→ **What the task requires**:
From the entries that follow, reproduce exactly and only the lines from the line with "In particular, the" to the line with "Marco Vieira <mvieira@dei.uc.pt>", endpoints included.

→ **Exercise inputs**:
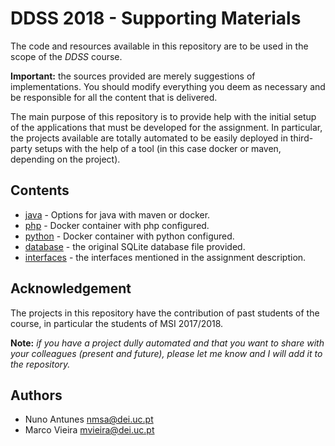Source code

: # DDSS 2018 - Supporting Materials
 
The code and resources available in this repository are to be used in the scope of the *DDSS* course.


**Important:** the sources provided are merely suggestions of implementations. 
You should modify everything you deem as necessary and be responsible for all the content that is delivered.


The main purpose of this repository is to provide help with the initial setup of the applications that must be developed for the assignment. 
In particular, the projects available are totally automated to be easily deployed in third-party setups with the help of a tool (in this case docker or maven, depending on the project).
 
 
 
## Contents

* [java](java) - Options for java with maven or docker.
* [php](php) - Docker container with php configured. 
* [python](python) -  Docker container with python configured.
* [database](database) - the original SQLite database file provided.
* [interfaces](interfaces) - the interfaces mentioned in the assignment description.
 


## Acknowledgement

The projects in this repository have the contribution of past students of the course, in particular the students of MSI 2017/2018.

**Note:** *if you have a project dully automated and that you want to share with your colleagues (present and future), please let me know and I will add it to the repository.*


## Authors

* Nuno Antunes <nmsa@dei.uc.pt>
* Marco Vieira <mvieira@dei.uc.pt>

---

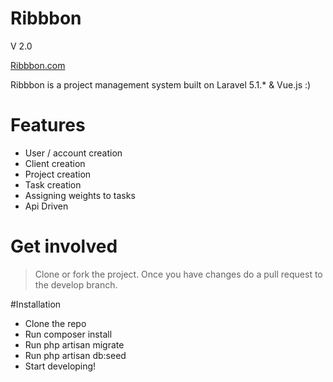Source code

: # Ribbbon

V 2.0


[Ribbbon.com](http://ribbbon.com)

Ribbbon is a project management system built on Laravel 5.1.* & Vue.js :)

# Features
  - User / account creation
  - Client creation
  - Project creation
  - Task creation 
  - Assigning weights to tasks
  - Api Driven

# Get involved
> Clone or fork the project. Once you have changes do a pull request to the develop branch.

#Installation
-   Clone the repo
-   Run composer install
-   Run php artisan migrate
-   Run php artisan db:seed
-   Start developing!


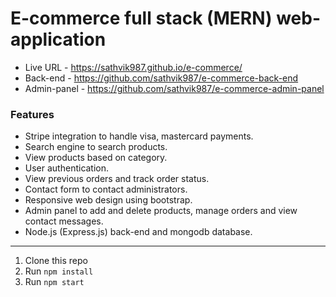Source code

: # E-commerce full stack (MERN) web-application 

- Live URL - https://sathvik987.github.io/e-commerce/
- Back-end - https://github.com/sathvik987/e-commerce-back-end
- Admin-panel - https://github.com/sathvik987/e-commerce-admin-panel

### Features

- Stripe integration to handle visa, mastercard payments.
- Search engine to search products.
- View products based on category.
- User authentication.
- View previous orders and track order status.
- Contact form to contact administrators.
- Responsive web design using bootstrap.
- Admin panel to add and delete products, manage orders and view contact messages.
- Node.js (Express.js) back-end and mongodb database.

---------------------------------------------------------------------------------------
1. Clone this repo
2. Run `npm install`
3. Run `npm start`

→ **Solution for this task**:
In particular, the projects available are totally automated to be easily deployed in third-party setups with the help of a tool (in this case docker or maven, depending on the project).
 
 
 
## Contents

* [java](java) - Options for java with maven or docker.
* [php](php) - Docker container with php configured. 
* [python](python) -  Docker container with python configured.
* [database](database) - the original SQLite database file provided.
* [interfaces](interfaces) - the interfaces mentioned in the assignment description.
 


## Acknowledgement

The projects in this repository have the contribution of past students of the course, in particular the students of MSI 2017/2018.

**Note:** *if you have a project dully automated and that you want to share with your colleagues (present and future), please let me know and I will add it to the repository.*


## Authors

* Nuno Antunes <nmsa@dei.uc.pt>
* Marco Vieira <mvieira@dei.uc.pt>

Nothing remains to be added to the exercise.